(TASK ITEM):
Exactly and without additions, transcribe the line that contains "- This gives the" and every line after it in the data.

(WORKING DATA):

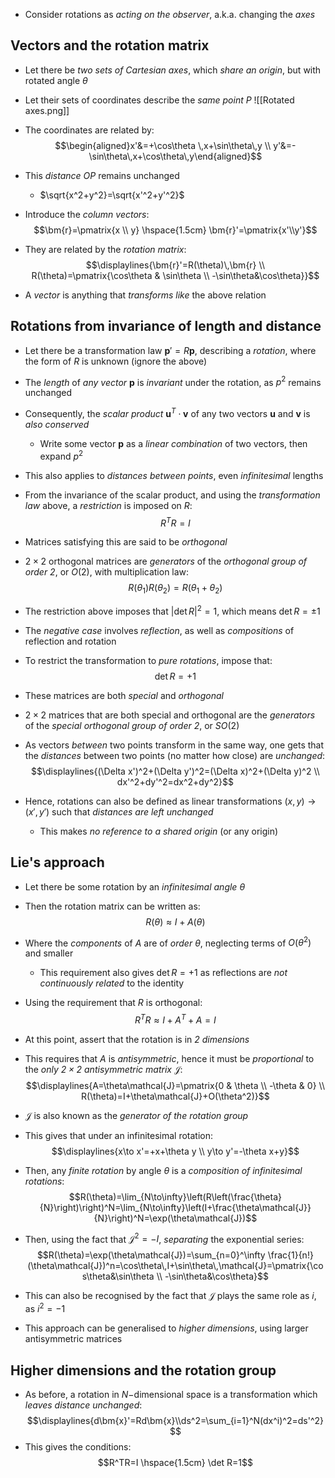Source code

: - Consider rotations as _acting on the observer_, a.k.a. changing the _axes_

## Vectors and the rotation matrix
- Let there be _two sets of Cartesian axes_, which _share an origin_, but with rotated angle $\theta$
- Let their sets of coordinates describe the _same point_ $P$
![[Rotated axes.png]]

- The coordinates are related by:
$$\begin{aligned}x'&=+\cos\theta \,x+\sin\theta\,y \\ y'&=-\sin\theta\,x+\cos\theta\,y\end{aligned}$$
- This _distance_ $OP$ remains unchanged
	- $\sqrt{x^2+y^2}=\sqrt{x'^2+y'^2}$
- Introduce the _column vectors_:
$$\bm{r}=\pmatrix{x \\ y} \hspace{1.5cm} \bm{r}'=\pmatrix{x'\\y'}$$
- They are related by the _rotation matrix_:
$$\displaylines{\bm{r}'=R(\theta)\,\bm{r} \\ R(\theta)=\pmatrix{\cos\theta & \sin\theta \\ -\sin\theta&\cos\theta}}$$
- A _vector_ is anything that _transforms like_ the above relation

## Rotations from invariance of length and distance
- Let there be a transformation law $\bm{p}'=R\bm{p}$, describing a _rotation_, where the form of $R$ is unknown (ignore the above)

- The _length_ of _any vector_ $\bm{p}$ is _invariant_ under the rotation, as $p^2$ remains unchanged
- Consequently, the _scalar product_ $\bm{u}^T\cdot\bm{v}$ of any two vectors $\bm{u}$ and $\bm{v}$ is _also conserved_
	- Write some vector $\bm{p}$ as a _linear combination_ of two vectors, then expand $p^2$
- This also applies to _distances between points_, even _infinitesimal_ lengths

- From the invariance of the scalar product, and using the _transformation law_ above, a _restriction_ is imposed on $R$:
$$R^TR=I$$
- Matrices satisfying this are said to be _orthogonal_

- $2\times 2$ orthogonal matrices are _generators_ of the _orthogonal group of order $2$_, or $O(2)$, with multiplication law:
$$R(\theta_1)R(\theta_2)=R(\theta_1+\theta_2)$$

- The restriction above imposes that $|\det{R}|^2=1$, which means $\det{R}=\pm1$
- The _negative case_ involves _reflection_, as well as _compositions_ of reflection and rotation

- To restrict the transformation to _pure rotations_, impose that:
$$\det{R}=+1$$
- These matrices are both _special_ and _orthogonal_

- $2\times2$ matrices that are both special and orthogonal are the _generators_ of the _special orthogonal group of order $2$_, or $SO(2)$

- As vectors _between_ two points transform in the same way, one gets that the _distances_ between two points (no matter how close) are _unchanged_:
$$\displaylines{(\Delta x')^2+(\Delta y')^2=(\Delta x)^2+(\Delta y)^2 \\ dx'^2+dy'^2=dx^2+dy^2}$$

- Hence, rotations can also be defined as linear transformations $(x,y)\to(x',y')$ such that _distances are left unchanged_
	- This makes _no reference to a shared origin_ (or any origin)
## Lie's approach
- Let there be some rotation by an _infinitesimal angle_ $\theta$
- Then the rotation matrix can be written as:
$$R(\theta)\approx I+A(\theta)$$
- Where the _components_ of $A$ are of _order_ $\theta$, neglecting terms of $O(\theta^2)$ and smaller
	- This requirement also gives $\det{R}=+1$ as reflections are _not continuously related_ to the identity
- Using the requirement that $R$ is orthogonal:
$$R^TR\approx I+A^T+A=I$$

- At this point, assert that the rotation is in _2 dimensions_
- This requires that $A$ is _antisymmetric_, hence it must be _proportional_ to the _only $2\times 2$ antisymmetric matrix_ $\mathcal{J}$:
$$\displaylines{A=\theta\mathcal{J}=\pmatrix{0 & \theta \\ -\theta & 0} \\ R(\theta)=I+\theta\mathcal{J}+O(\theta^2)}$$
- $\mathcal{J}$ is also known as the _generator of the rotation group_
- This gives that under an infinitesimal rotation:
$$\displaylines{x\to x'=+x+\theta y \\ y\to y'=-\theta x+y}$$

- Then, any _finite rotation_ by angle $\theta$ is a _composition of infinitesimal rotations_:
$$R(\theta)=\lim_{N\to\infty}\left(R\left(\frac{\theta}{N}\right)\right)^N=\lim_{N\to\infty}\left(I+\frac{\theta\mathcal{J}}{N}\right)^N=\exp(\theta\mathcal{J})$$
- Then, using the fact that $\mathcal{J}^2=-I$, _separating_ the exponential series:
$$R(\theta)=\exp(\theta\mathcal{J})=\sum_{n=0}^\infty \frac{1}{n!}(\theta\mathcal{J})^n=\cos\theta\,I+\sin\theta\,\mathcal{J}=\pmatrix{\cos\theta&\sin\theta \\ -\sin\theta&\cos\theta}$$
- This can also be recognised by the fact that $\mathcal{J}$ plays the same role as $i$, as $i^2=-1$

- This approach can be generalised to _higher dimensions_, using larger antisymmetric matrices

## Higher dimensions and the rotation group
- As before, a rotation in $N-$dimensional space is a transformation which _leaves distance unchanged_:
$$\displaylines{d\bm{x}'=Rd\bm{x}\\ds^2=\sum_{i=1}^N(dx^i)^2=ds'^2}$$
- This gives the conditions:
$$R^TR=I \hspace{1.5cm} \det R=1$$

(WRITTEN SOLUTION):
- This gives the conditions:
$$R^TR=I \hspace{1.5cm} \det R=1$$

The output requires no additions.